How could it happen? That outraged question springs now to everyone's lips. But from Dutch tulips to Californian dotcoms, great heists have happened and will again. No relief from reality is as sweet as the illusion that money might actually grow on trees.

A close friend wrote to me suggesting I take a look at Rudyard Kipling's poem, "The Gods of the Copybook Headings," in the light of current events. Written in 1919, when Kipling was 53, in an England drained by the Great War, which had taken the life of his teenage son, the poem makes sobering reading.

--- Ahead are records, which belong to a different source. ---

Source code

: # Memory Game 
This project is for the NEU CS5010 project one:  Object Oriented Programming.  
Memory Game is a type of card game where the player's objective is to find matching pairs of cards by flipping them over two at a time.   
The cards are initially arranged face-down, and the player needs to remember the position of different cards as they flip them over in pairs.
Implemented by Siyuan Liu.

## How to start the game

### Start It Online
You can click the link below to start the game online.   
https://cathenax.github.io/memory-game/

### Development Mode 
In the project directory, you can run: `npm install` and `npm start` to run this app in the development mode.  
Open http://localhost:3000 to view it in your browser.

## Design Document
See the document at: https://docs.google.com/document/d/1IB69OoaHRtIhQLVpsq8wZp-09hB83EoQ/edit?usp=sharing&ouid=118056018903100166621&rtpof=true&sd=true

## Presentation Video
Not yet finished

A copybook was a school exercise book used to practice handwriting. At the tops of pages, proverbs and sayings (like "Stick to the Devil you Know"), appeared in exemplary script to be copied by pupils. The truisms were called "copybook headings."

The poem begins:

As I pass through my incarnations in every age and race,
I make my proper prostrations to the Gods of the Market Place.
Peering through reverent fingers I watch them flourish and fall,
And the Gods of the Copybook Headings, I notice, outlast them all.

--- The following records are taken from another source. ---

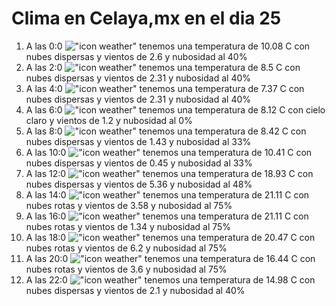 # Clima en Celaya,mx en el dia 25

1. A las 0:0 !["icon weather"](http://openweathermap.org/img/w/03n.png) tenemos una temperatura de 10.08 C con nubes dispersas y  vientos de 2.6 y nubosidad al 40%
1. A las 2:0 !["icon weather"](http://openweathermap.org/img/w/03n.png) tenemos una temperatura de 8.5 C con nubes dispersas y  vientos de 2.31 y nubosidad al 40%
1. A las 4:0 !["icon weather"](http://openweathermap.org/img/w/03n.png) tenemos una temperatura de 7.37 C con nubes dispersas y  vientos de 2.31 y nubosidad al 40%
1. A las 6:0 !["icon weather"](http://openweathermap.org/img/w/01n.png) tenemos una temperatura de 8.12 C con cielo claro y  vientos de 1.2 y nubosidad al 0%
1. A las 8:0 !["icon weather"](http://openweathermap.org/img/w/03d.png) tenemos una temperatura de 8.42 C con nubes dispersas y  vientos de 1.43 y nubosidad al 33%
1. A las 10:0 !["icon weather"](http://openweathermap.org/img/w/03d.png) tenemos una temperatura de 10.41 C con nubes dispersas y  vientos de 0.45 y nubosidad al 33%
1. A las 12:0 !["icon weather"](http://openweathermap.org/img/w/03d.png) tenemos una temperatura de 18.93 C con nubes dispersas y  vientos de 5.36 y nubosidad al 48%
1. A las 14:0 !["icon weather"](http://openweathermap.org/img/w/04d.png) tenemos una temperatura de 21.11 C con nubes rotas y  vientos de 3.58 y nubosidad al 75%
1. A las 16:0 !["icon weather"](http://openweathermap.org/img/w/04d.png) tenemos una temperatura de 21.11 C con nubes rotas y  vientos de 1.34 y nubosidad al 75%
1. A las 18:0 !["icon weather"](http://openweathermap.org/img/w/04d.png) tenemos una temperatura de 20.47 C con nubes rotas y  vientos de 6.2 y nubosidad al 75%
1. A las 20:0 !["icon weather"](http://openweathermap.org/img/w/04n.png) tenemos una temperatura de 16.44 C con nubes rotas y  vientos de 3.6 y nubosidad al 75%
1. A las 22:0 !["icon weather"](http://openweathermap.org/img/w/03n.png) tenemos una temperatura de 14.98 C con nubes dispersas y  vientos de 2.1 y nubosidad al 40%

And what are the qualities of these "Gods of the Copybook Headings?" The fourth verse sets them out.

With the Hopes that our World is built on they were utterly out of touch,
They denied that the Moon was Stilton; they denied she was even Dutch;
They denied that Wishes were Horses; they denied that a Pig had Wings;
So we worshipped the Gods of the Market Who promised these beautiful things.

The seventh verse reads:

In the Carboniferous Epoch we were promised abundance for all,
By robbing selected Peter to pay for collective Paul;
But though we had plenty of money, there was nothing our money could buy,
And the Gods of the Copybook Headings said: "If you don't work you die."

Truth, in short, confronts delusion and utopia.

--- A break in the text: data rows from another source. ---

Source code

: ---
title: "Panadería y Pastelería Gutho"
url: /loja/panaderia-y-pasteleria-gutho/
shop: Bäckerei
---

Kipling is not much in fashion these days, other than for his children's books. For a politically correct age, he speaks too bluntly of the world's - and empire's - cruel ironies. But his vivid evocation of war's horror, man's hypocrisy, illusion's price, power's passing and life's implacability make him important in this American moment.

As it happens - life's ironies - I was reading Kipling after watching the vice-presidential debate, or more precisely Sarah Palin, the winking "Main-Streeter" from Wasilla. And the words of hers that rang in my ears were:

"One thing that Americans do at this time, also, though, is let's commit ourselves just everyday American people, Joe Six Pack, hockey moms across the nation, I think we need to band together and say 'Never Again.' Never will we be exploited and taken advantage of again by those managing our money and loaning us these dollars."

Huh?

I'm sorry, Governor Palin, words matter. Life has its solemn lessons. "Never Again" is a hallowed phrase applicable not to the loss of a mortgage, but to the Holocaust and genocide.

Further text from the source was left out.